1978: Culture / Harder Than The Rest

by J A Gray

Harder Than The Rest

I’ve been meaning to talk to you about reggae.  You may have noticed in previous chapters, under the “other nominations” heading, that the occasional reggae album has been showing up, but so far ever the bridesmaid and never the bride.  Well that really has to stop when it comes to Culture.

What an incredible phenomenon reggae has proved to be.  That the music of a poverty-stricken Caribbean island nation like Jamaica could have captured the hearts and feet of people from all over the world is remarkable.  That it did so long before ‘world music’ became a hip specialist interest of Western music lovers says much about both its power and its accessibility.  The rhythm can’t be denied.  And when that rhythm is coupled with first-rate songwriting talent then it becomes unstoppable.
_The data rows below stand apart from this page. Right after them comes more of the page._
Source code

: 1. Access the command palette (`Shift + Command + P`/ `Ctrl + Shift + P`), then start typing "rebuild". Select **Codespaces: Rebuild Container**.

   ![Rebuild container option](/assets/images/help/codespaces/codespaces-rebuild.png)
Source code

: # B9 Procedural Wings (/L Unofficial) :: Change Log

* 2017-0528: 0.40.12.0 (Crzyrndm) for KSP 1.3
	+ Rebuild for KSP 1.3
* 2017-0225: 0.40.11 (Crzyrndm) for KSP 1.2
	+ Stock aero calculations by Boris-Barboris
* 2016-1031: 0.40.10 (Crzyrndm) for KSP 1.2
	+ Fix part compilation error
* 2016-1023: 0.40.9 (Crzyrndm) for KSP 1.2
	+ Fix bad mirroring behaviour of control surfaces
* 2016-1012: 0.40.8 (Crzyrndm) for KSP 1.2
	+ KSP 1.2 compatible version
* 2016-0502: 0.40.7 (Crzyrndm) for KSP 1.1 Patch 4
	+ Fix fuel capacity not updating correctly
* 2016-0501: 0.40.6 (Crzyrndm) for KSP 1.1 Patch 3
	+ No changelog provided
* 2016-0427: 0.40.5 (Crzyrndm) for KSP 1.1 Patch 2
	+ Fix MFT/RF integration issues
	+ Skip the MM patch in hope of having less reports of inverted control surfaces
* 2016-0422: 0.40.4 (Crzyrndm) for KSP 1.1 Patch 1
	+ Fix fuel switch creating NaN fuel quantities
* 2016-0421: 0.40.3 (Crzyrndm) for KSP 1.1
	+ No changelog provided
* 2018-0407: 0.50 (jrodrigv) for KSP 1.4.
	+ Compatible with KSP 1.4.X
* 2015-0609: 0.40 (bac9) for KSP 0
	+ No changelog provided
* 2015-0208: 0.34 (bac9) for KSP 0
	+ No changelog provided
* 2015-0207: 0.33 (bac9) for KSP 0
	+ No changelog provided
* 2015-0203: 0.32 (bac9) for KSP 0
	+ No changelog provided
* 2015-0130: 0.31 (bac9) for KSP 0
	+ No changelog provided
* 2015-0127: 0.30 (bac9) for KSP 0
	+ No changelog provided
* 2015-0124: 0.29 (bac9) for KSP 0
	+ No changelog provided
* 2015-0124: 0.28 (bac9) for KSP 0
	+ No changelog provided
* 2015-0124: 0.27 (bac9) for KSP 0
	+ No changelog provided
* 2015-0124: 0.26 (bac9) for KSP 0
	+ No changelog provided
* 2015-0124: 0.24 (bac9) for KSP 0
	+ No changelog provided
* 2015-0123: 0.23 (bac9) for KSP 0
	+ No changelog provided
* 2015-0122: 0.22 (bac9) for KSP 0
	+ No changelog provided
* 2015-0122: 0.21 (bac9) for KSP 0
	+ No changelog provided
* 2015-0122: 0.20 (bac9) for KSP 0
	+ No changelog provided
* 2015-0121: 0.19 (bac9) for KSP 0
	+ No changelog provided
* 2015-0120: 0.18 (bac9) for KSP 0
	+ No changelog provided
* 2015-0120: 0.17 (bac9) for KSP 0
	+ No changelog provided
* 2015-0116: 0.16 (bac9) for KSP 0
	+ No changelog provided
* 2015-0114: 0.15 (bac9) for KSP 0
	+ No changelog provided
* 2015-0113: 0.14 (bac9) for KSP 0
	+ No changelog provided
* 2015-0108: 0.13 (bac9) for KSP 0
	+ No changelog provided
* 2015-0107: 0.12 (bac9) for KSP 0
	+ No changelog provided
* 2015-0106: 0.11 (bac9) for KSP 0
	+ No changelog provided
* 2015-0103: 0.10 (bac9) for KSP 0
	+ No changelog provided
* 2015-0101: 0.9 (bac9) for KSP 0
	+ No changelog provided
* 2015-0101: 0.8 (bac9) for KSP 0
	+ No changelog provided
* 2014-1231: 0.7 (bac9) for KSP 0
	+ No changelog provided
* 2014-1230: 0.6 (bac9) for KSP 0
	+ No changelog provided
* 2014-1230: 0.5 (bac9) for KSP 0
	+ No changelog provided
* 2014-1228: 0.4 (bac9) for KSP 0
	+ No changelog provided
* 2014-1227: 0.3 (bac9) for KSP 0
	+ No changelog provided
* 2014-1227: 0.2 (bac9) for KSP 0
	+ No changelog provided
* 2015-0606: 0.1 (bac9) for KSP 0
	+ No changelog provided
I’m trying to recall when I first became aware of reggae.  I remember Eric Clapton having a hit with his cover of I Shot The Sheriff in 1974.  I remember seeing a copy of Marley’s Live! LP at the home of some friends of the family, but I didn’t get to hear it at the time.  Marley himself occasionally performed on Top Of The Pops later in the 70s, and I saw Desmond Dekker and Althea & Donna on there too.  But most of what I was hearing wasn’t made by Jamaican reggae performers, it was made by British whites who were adding reggae grooves to their rock music.  I was guilty of buying 10cc’s Dreadlock Holiday.  And I lapped up The Police’s first two LPs on which they cleverly combined reggae verses with rock choruses.  And The Clash succeeded brilliantly in blending reggae with punk and making it their own.  Later still I enjoyed UB40’s early records (I swear they were pretty good in the years before Red Red Wine), but I still felt horribly out of my depth when it came to the real thing.  Most white Brits from the sticks were the same – we knew Bob Marley, and maybe a handful of other UK chart hits, but that was all.  Jamaican reggae was a whole new world, and I didn’t have a map.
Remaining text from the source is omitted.